# [Assignment]
If a line of the records contains the word "interesting", list it.

# [Saved entries]
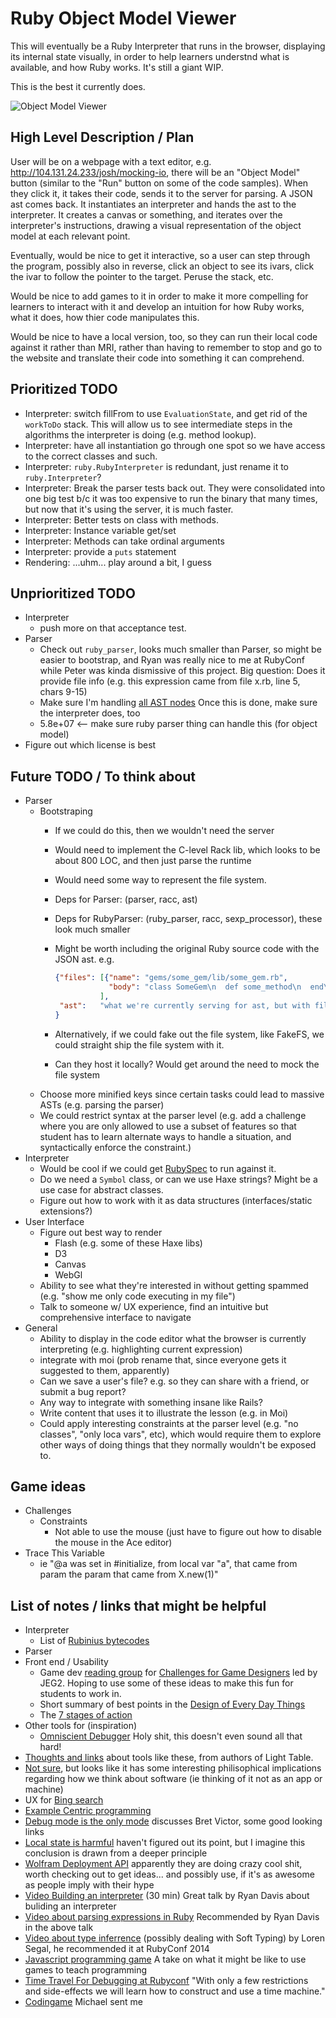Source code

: Ruby Object Model Viewer
========================

This will eventually be a Ruby Interpreter that runs in the browser,
displaying its internal state visually, in order to help learners
understnd what is available, and how Ruby works.
It's still a giant WIP.

This is the best it currently does.

![Object Model Viewer](https://s3.amazonaws.com/josh.cheek/images/scratch/interpreter-flash.gif)


High Level Description / Plan
-----------------------------

User will be on a webpage with a text editor, e.g. http://104.131.24.233/josh/mocking-io,
there will be an "Object Model" button (similar to the "Run" button on some of the code samples).
When they click it, it takes their code, sends it to the server for parsing.
A JSON ast comes back. It instantiates an interpreter and hands the ast to the interpreter.
It creates a canvas or something, and iterates over the interpreter's instructions,
drawing a visual representation of the object model at each relevant point.

Eventually, would be nice to get it interactive, so a user can step through the program,
possibly also in reverse, click an object to see its ivars, click the ivar to follow
the pointer to the target. Peruse the stack, etc.

Would be nice to add games to it in order to make it more compelling for learners to
interact with it and develop an intuition for how Ruby works, what it does, how thier
code manipulates this.

Would be nice to have a local version, too, so they can run their local code against it rather than MRI,
rather than having to remember to stop and go to the website and translate their code
into something it can comprehend.


Prioritized TODO
----------------

* Interpreter: switch fillFrom to use `EvaluationState`, and get rid of the `workToDo` stack.
  This will allow us to see intermediate steps in the algorithms the interpreter is doing (e.g. method lookup).
* Interpreter: have all instantiation go through one spot so we have access to the correct classes and such.
* Interpreter: `ruby.RubyInterpreter` is redundant, just rename it to `ruby.Interpreter`?
* Interpreter: Break the parser tests back out. They were consolidated into one big test b/c it was too expensive to run the binary that many times, but now that it's using the server, it is much faster.
* Interpreter: Better tests on class with methods.
* Interpreter: Instance variable get/set
* Interpreter: Methods can take ordinal arguments
* Interpreter: provide a `puts` statement
* Rendering: ...uhm... play around a bit, I guess

Unprioritized TODO
------------------

* Interpreter
  * push more on that acceptance test.
* Parser
  * Check out `ruby_parser`, looks much smaller than Parser, so might be easier to bootstrap,
    and Ryan was really nice to me at RubyConf while Peter was kinda dismissive of this project.
    Big question: Does it provide file info (e.g. this expression came from file x.rb, line 5, chars 9-15)
  * Make sure I'm handling [all AST nodes](https://github.com/whitequark/parser/blob/master/doc/AST_FORMAT.md)
    Once this is done, make sure the interpreter does, too
  * 5.8e+07 <-- make sure ruby parser thing can handle this (for object model)
* Figure out which license is best



Future TODO / To think about
----------------------------

* Parser
  * Bootstraping
    * If we could do this, then we wouldn't need the server
    * Would need to implement the C-level Rack lib, which looks to be about 800 LOC, and then just parse the runtime
    * Would need some way to represent the file system.
    * Deps for Parser: (parser, racc, ast)
    * Deps for RubyParser: (ruby_parser, racc, sexp_processor), these look much smaller
    * Might be worth including the original Ruby source code with the JSON ast. e.g.

      ```json
      {"files": [{"name": "gems/some_gem/lib/some_gem.rb",
                  "body": "class SomeGem\n  def some_method\n  end\nend"}
                ],
       "ast":   "what we're currently serving for ast, but with file info that references the provided files"
      }
      ```
    * Alternatively, if we could fake out the file system, like FakeFS, we could straight ship the file system with it.
    * Can they host it locally? Would get around the need to mock the file system
  * Choose more minified keys since certain tasks could lead to massive ASTs (e.g. parsing the parser)
  * We could restrict syntax at the parser level (e.g. add a challenge where you are only allowed to use a subset of features
    so that student has to learn alternate ways to handle a situation, and syntactically enforce the constraint.)
* Interpreter
  * Would be cool if we could get [RubySpec](https://github.com/rubyspec/rubyspec) to run against it.
  * Do we need a `Symbol` class, or can we use Haxe strings? Might be a use case for abstract classes.
  * Figure out how to work with it as data structures (interfaces/static extensions?)
* User Interface
  * Figure out best way to render
    * Flash (e.g. some of these Haxe libs)
    * D3
    * Canvas
    * WebGl
  * Ability to see what they're interested in without getting spammed (e.g. "show me only code executing in my file")
  * Talk to someone w/ UX experience, find an intuitive but comprehensive interface to navigate
* General
  * Ability to display in the code editor what the browser is currently interpreting (e.g. highlighting current expression)
  * integrate with moi (prob rename that, since everyone gets it suggested to them, apparently)
  * Can we save a user's file? e.g. so they can share with a friend, or submit a bug report?
  * Any way to integrate with something insane like Rails?
  * Write content that uses it to illustrate the lesson (e.g. in Moi)
  * Could apply interesting constraints at the parser level (e.g. "no classes", "only loca vars", etc),
    which would require them to explore other ways of doing things that they normally wouldn't be exposed to.

Game ideas
----------

* Challenges
  * Constraints
    * Not able to use the mouse (just have to figure out how to disable the mouse in the Ace editor)
* Trace This Variable
  * ie "@a was set in #initialize, from local var "a", that came from param the param that came from X.new(1)"


List of notes / links that might be helpful
-------------------------------------------
* Interpreter
  * List of [Rubinius bytecodes](http://rubini.us/doc/en/virtual-machine/instructions/)
* Parser
* Front end / Usability
  * Game dev [reading group](https://groups.google.com/forum/#!topic/game-maker-study-group/TwGr9AQ_eQk) for [Challenges for Game Designers](http://www.amazon.com/dp/158450580X)
    led by JEG2. Hoping to use some of these ideas to make this fun for students to work in.
  * Short summary of best points in the [Design of Every Day Things](http://drhaswell.com/index.php/2012/08/book-review-the-design-of-everyday-things/)
  * The [7 stages of action](https://en.wikipedia.org/wiki/Seven_stages_of_action)
* Other tools for (inspiration)
  * [Omniscient Debugger](http://www.lambdacs.com/debugger/) Holy shit, this doesn't even sound all that hard!
* [Thoughts and links](http://lighttable.com/2014/05/16/pain-we-forgot/) about tools like these, from authors of Light Table.
* [Not sure](http://pchiusano.blogspot.com/2013/05/the-future-of-software-end-of-apps-and.html),
  but looks like it has some interesting philisophical implications regarding how we think about software (ie thinking of it not as an app or machine)
* UX for [Bing search](http://blogs.msdn.com/b/visualstudio/archive/2014/02/17/introducing-bing-code-search-for-c.aspx)
* [Example Centric programming](http://www.subtext-lang.org/OOPSLA04.pdf)
* [Debug mode is the only mode](http://gbracha.blogspot.com/2012/11/debug-mode-is-only-mode.html) discusses Bret Victor, some good looking links
* [Local state is harmful](http://scattered-thoughts.net/blog/2014/02/17/local-state-is-harmful/) haven't figured out its point, but I imagine this conclusion is  drawn from a deeper principle
* [Wolfram Deployment API](https://www.wolfram.com/universal-deployment-system/) apparently they are doing crazy cool shit, worth checking out to get ideas... and possibly use, if it's as awesome as people imply with their hype
* [Video Building an interpreter](http://www.confreaks.com/videos/2685-gogaruco2013-let-s-write-an-interpreter) (30 min) Great talk by Ryan Davis about buliding an interpreter
* [Video about parsing expressions in Ruby](http://confreaks.com/videos/582) Recommended by Ryan Davis in the above talk
* [Video about type inferrence](https://www.youtube.com/watch?v=AHAONhPchKA) (possibly dealing with Soft Typing) by Loren Segal, he recommended it at RubyConf 2014
* [Javascript programming game](http://alexnisnevich.github.io/untrusted/) A take on what it might be like to use games to teach programming
* [Time Travel For Debugging at Rubyconf](http://confreaks.com/videos/4818-RubyConf2014-a-partial-multiverse-model-of-time-travel-for-debugging) "With only a few restrictions and side-effects we will learn how to construct and use a time machine."
* [Codingame](http://www.codingame.com/ide/754417c54da4822e560181e9ab49be8d02ca97) Michael sent me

# [Your solution]
  * Could apply interesting constraints at the parser level (e.g. "no classes", "only loca vars", etc),
  but looks like it has some interesting philisophical implications regarding how we think about software (ie thinking of it not as an app or machine)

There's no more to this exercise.